# What the task requires
Take down each entry exactly as written.

***** Source data *****

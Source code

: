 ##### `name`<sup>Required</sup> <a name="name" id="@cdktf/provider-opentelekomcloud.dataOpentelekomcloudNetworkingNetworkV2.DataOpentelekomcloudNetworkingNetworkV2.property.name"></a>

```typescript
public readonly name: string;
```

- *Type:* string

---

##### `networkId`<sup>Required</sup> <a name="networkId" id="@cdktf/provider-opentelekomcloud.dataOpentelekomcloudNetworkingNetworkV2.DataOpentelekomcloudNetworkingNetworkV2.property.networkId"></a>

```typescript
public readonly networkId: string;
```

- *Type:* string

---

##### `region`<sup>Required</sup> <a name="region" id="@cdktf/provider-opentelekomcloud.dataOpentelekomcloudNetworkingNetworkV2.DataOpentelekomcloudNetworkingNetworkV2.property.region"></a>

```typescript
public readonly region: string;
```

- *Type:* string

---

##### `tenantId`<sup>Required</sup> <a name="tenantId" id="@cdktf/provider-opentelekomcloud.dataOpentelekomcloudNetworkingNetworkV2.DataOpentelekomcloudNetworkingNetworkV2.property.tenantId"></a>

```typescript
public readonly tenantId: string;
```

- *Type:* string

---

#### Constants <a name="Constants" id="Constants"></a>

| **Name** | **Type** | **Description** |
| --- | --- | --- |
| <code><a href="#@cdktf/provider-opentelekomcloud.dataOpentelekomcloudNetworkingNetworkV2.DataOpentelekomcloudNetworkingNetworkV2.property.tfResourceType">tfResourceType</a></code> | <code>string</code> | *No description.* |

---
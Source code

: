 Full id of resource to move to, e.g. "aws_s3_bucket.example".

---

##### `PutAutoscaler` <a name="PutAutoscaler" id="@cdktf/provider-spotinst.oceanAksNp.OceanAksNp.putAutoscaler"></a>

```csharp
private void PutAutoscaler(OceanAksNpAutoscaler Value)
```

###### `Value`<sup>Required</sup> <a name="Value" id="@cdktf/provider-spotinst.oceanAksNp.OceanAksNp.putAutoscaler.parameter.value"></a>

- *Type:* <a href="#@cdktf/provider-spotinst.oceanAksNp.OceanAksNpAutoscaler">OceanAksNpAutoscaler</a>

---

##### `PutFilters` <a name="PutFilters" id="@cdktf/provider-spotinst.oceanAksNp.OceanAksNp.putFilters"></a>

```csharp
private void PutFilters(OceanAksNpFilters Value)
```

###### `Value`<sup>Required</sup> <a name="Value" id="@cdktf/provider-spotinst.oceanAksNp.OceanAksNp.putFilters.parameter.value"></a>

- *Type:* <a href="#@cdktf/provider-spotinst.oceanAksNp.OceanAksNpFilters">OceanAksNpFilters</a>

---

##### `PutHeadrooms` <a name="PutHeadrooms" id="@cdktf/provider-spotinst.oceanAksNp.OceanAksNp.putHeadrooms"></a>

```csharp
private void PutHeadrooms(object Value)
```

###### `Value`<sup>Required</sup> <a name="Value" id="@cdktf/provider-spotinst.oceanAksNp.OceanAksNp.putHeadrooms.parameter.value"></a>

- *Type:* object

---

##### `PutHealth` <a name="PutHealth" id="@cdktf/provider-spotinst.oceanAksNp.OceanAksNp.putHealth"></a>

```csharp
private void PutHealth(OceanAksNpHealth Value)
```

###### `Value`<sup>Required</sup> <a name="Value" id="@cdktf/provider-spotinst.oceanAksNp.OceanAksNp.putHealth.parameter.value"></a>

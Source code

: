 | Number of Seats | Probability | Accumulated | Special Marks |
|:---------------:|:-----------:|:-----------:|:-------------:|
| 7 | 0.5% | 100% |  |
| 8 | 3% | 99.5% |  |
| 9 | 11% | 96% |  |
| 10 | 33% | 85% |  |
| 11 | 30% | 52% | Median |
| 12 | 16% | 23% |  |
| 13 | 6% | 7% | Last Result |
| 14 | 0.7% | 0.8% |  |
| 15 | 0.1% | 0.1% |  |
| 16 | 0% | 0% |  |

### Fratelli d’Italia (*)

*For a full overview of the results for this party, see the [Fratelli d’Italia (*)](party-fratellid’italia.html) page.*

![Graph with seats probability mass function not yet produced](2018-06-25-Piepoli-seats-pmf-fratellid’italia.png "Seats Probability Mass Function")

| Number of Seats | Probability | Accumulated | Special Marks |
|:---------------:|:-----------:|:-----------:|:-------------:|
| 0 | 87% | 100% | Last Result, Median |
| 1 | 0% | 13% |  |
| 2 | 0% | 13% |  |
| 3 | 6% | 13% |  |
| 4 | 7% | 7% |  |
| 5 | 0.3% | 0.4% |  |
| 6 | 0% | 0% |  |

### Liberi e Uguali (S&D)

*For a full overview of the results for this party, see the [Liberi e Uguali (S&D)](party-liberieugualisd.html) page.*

*****

# Result
Source code

: ##### `name`<sup>Required</sup> <a name="name" id="@cdktf/provider-opentelekomcloud.dataOpentelekomcloudNetworkingNetworkV2.DataOpentelekomcloudNetworkingNetworkV2.property.name"></a>

```typescript
public readonly name: string;
```

- *Type:* string

---

##### `networkId`<sup>Required</sup> <a name="networkId" id="@cdktf/provider-opentelekomcloud.dataOpentelekomcloudNetworkingNetworkV2.DataOpentelekomcloudNetworkingNetworkV2.property.networkId"></a>

```typescript
public readonly networkId: string;
```

- *Type:* string

---

##### `region`<sup>Required</sup> <a name="region" id="@cdktf/provider-opentelekomcloud.dataOpentelekomcloudNetworkingNetworkV2.DataOpentelekomcloudNetworkingNetworkV2.property.region"></a>

```typescript
public readonly region: string;
```

- *Type:* string

---

##### `tenantId`<sup>Required</sup> <a name="tenantId" id="@cdktf/provider-opentelekomcloud.dataOpentelekomcloudNetworkingNetworkV2.DataOpentelekomcloudNetworkingNetworkV2.property.tenantId"></a>

```typescript
public readonly tenantId: string;
```

- *Type:* string

---

#### Constants <a name="Constants" id="Constants"></a>

| **Name** | **Type** | **Description** |
| --- | --- | --- |
| <code><a href="#@cdktf/provider-opentelekomcloud.dataOpentelekomcloudNetworkingNetworkV2.DataOpentelekomcloudNetworkingNetworkV2.property.tfResourceType">tfResourceType</a></code> | <code>string</code> | *No description.* |

---
Source code

: Full id of resource to move to, e.g. "aws_s3_bucket.example".

---

##### `PutAutoscaler` <a name="PutAutoscaler" id="@cdktf/provider-spotinst.oceanAksNp.OceanAksNp.putAutoscaler"></a>

```csharp
private void PutAutoscaler(OceanAksNpAutoscaler Value)
```

###### `Value`<sup>Required</sup> <a name="Value" id="@cdktf/provider-spotinst.oceanAksNp.OceanAksNp.putAutoscaler.parameter.value"></a>

- *Type:* <a href="#@cdktf/provider-spotinst.oceanAksNp.OceanAksNpAutoscaler">OceanAksNpAutoscaler</a>

---

##### `PutFilters` <a name="PutFilters" id="@cdktf/provider-spotinst.oceanAksNp.OceanAksNp.putFilters"></a>

```csharp
private void PutFilters(OceanAksNpFilters Value)
```

###### `Value`<sup>Required</sup> <a name="Value" id="@cdktf/provider-spotinst.oceanAksNp.OceanAksNp.putFilters.parameter.value"></a>

- *Type:* <a href="#@cdktf/provider-spotinst.oceanAksNp.OceanAksNpFilters">OceanAksNpFilters</a>

---

##### `PutHeadrooms` <a name="PutHeadrooms" id="@cdktf/provider-spotinst.oceanAksNp.OceanAksNp.putHeadrooms"></a>

```csharp
private void PutHeadrooms(object Value)
```

###### `Value`<sup>Required</sup> <a name="Value" id="@cdktf/provider-spotinst.oceanAksNp.OceanAksNp.putHeadrooms.parameter.value"></a>

- *Type:* object

---

##### `PutHealth` <a name="PutHealth" id="@cdktf/provider-spotinst.oceanAksNp.OceanAksNp.putHealth"></a>

```csharp
private void PutHealth(OceanAksNpHealth Value)
```

###### `Value`<sup>Required</sup> <a name="Value" id="@cdktf/provider-spotinst.oceanAksNp.OceanAksNp.putHealth.parameter.value"></a>

Source code

: | Number of Seats | Probability | Accumulated | Special Marks |
|:---------------:|:-----------:|:-----------:|:-------------:|
| 7 | 0.5% | 100% |  |
| 8 | 3% | 99.5% |  |
| 9 | 11% | 96% |  |
| 10 | 33% | 85% |  |
| 11 | 30% | 52% | Median |
| 12 | 16% | 23% |  |
| 13 | 6% | 7% | Last Result |
| 14 | 0.7% | 0.8% |  |
| 15 | 0.1% | 0.1% |  |
| 16 | 0% | 0% |  |

### Fratelli d’Italia (*)

*For a full overview of the results for this party, see the [Fratelli d’Italia (*)](party-fratellid’italia.html) page.*

![Graph with seats probability mass function not yet produced](2018-06-25-Piepoli-seats-pmf-fratellid’italia.png "Seats Probability Mass Function")

| Number of Seats | Probability | Accumulated | Special Marks |
|:---------------:|:-----------:|:-----------:|:-------------:|
| 0 | 87% | 100% | Last Result, Median |
| 1 | 0% | 13% |  |
| 2 | 0% | 13% |  |
| 3 | 6% | 13% |  |
| 4 | 7% | 7% |  |
| 5 | 0.3% | 0.4% |  |
| 6 | 0% | 0% |  |

### Liberi e Uguali (S&D)

*For a full overview of the results for this party, see the [Liberi e Uguali (S&D)](party-liberieugualisd.html) page.*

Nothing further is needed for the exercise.